Wednesday, March 3, 2010

Kopp Backpedals on Intent of Ridiculous Global Warming Resolution

Bob Newland is on to something (no, not on something, you jokers—pay attention!). On the Decorum Forum, South Dakota's best blogger on probation suggests Rep. Don Kopp (R-35/Rapid City) is making stuff up as he defends his HCR 1009, the newly amended and passed anti-science resolution on global warming that has won South Dakota widespread mockery and scientific correction.

Rep. Kopp has been backpedaling for a week, trying to distance himself from the embarrassing belief in astrology that the original resolution declared before the Senate amended the resolution into meaninglessness. He repeated on SDPB's Dakota Midday today his claim that some of the nuttier text in the resolution was slipped into the resolution by someone in the Legislative Research Council and that he didn't catch it before the House vote.

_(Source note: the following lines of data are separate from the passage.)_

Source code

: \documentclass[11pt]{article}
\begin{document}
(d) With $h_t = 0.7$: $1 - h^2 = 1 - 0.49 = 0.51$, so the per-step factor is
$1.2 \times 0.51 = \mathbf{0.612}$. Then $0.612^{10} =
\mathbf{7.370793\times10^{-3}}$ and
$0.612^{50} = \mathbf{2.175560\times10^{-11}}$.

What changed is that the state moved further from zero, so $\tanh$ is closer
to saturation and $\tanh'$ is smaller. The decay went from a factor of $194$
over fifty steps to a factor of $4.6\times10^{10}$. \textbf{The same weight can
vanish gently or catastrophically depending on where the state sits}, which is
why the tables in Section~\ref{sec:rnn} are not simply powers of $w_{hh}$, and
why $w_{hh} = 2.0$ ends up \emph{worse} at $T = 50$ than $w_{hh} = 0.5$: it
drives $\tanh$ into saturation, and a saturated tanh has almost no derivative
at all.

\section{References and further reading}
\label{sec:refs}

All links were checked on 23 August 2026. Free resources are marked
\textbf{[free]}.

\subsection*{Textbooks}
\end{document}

Wait. Really? If Kopp is suggesting the LRC fudged a bill, that's more than a screw-up or a prank. That's an unelected bureaucrat attempting to subvert the legislative process by hijacking legislation written by an elected official. Even on a resolution, that's an enormous accusation. If it were true, I would expect a lot of shouting and heads rolling.

But I seriously doubt the Legislative Research Council would risk the public trust by daring to insert an entire paragraph of "goobledy-guck," as Kopp called it on SDPB this noon. And even if that remarkable claim were true, can we accept Kopp's further claim that neither he nor the 35 other House members who approved the original laughable text noticed the gobbledy-guck? Only if we assume that resolutions really mean so little to legislators that they aren't paying attention.

Kopp certainly seems to wish now that no one were paying attention to his resolution. More than once in today's SDPB interview, Kopp emphasized that his proposal is just a resolution, not a bill, and doesn't require anyone to do anything.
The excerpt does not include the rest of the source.